Since it really is an assert-like condition, aborting the
program seems to be in order. */
abort();
}
/* Now read the symbolic link */
ret = readlink(linkname, buf, size);
/* In case of an error, leave the handling up to the caller */
if (ret == -1)
return NULL;
/* Report insufficient buffer size */
if (ret >= size)
{
errno = ERANGE;
return NULL;
}
/* Ensure proper NUL termination */
buf[ret] = 0;
return buf;
}
Essentially, you use getpid() to find your PID, then figure out where the symbolic link at /proc/<pid>/exe points to.
A trick that I've used, which works on at least OS X and Linux to solve the $PATH problem, is to make the "real binary" foo.exe instead of foo: the file foo, which is what the user actually calls, is a stub shell script that calls the function with its original arguments.
#!/bin/sh
$0.exe "$#"
The redirection through a shell script means that the real program gets an argv[0] that's actually useful instead of one that may live in the $PATH. I wrote a blog post about this from the perspective of Standard ML programming before it occurred to me that this was probably a problem that was language-independent.
dirname(argv[0]) will give me what I want in all cases unless the binary is in the user's $PATH... then I do not get the information I want at all, but rather "" or "."
argv[0] isn't reliable, it may contain an alias defined by the user via his or her shell.
Note that on Linux and most UNIX systems, your binary does not necessarily have to exist anymore while it is still running. Also, the binary could have been replaced. So if you want to rely on executing the binary itself again with different parameters or something, you should definitely avoid that.

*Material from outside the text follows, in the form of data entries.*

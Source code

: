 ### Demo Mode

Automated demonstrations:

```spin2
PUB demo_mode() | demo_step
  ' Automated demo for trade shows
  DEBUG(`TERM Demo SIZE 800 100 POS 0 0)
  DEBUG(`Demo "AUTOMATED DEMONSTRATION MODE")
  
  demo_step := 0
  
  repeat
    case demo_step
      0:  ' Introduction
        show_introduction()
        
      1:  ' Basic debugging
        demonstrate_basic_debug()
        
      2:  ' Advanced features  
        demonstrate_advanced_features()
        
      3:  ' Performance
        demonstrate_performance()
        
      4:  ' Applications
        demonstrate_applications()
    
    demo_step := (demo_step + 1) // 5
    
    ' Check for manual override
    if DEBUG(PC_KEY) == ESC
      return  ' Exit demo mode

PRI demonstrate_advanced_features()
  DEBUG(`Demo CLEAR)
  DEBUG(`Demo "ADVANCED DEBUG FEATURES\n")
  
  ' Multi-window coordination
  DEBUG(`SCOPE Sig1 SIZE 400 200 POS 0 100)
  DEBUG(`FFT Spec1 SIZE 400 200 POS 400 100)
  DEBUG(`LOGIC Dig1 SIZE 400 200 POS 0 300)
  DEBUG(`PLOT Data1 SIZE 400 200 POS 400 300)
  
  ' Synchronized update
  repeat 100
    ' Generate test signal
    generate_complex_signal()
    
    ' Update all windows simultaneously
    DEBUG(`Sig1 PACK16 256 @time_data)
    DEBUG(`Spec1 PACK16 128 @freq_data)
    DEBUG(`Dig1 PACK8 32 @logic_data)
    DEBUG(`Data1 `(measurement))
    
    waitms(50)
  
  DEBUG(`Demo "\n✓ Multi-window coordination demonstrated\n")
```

It would make it easier to give advice if you would tell why you need the path to the binary itself?
Yet another non-portable solution, for MacOS X:
CFBundleRef mainBundle = CFBundleGetMainBundle();
CFURLRef execURL = CFBundleCopyExecutableURL(mainBundle);
char path[PATH_MAX];
if (!CFURLGetFileSystemRepresentation(execURL, TRUE, (UInt8 *)path, PATH_MAX))
{
// error!
}
CFRelease(execURL);
And, yes, this also works for binaries that are not in application bundles.
Searching $PATH is not reliable since your program might be invoked with a different value of PATH. e.g.
$ /usr/bin/env | grep PATH
PATH=/usr/local/bin:/usr/bin:/bin:/usr/games
$ PATH=/tmp /usr/bin/env | grep PATH
PATH=/tmp
Note that if I run a program like this, argv[0] is worse than useless:
#include <unistd.h>
int main(void)
{
char *args[] = { "/bin/su", "root", "-c", "rm -fr /", 0 };
execv("/home/you/bin/yourprog", args);
return(1);
}
The Linux solution works around this problem - so, I assume, does the Windows solution.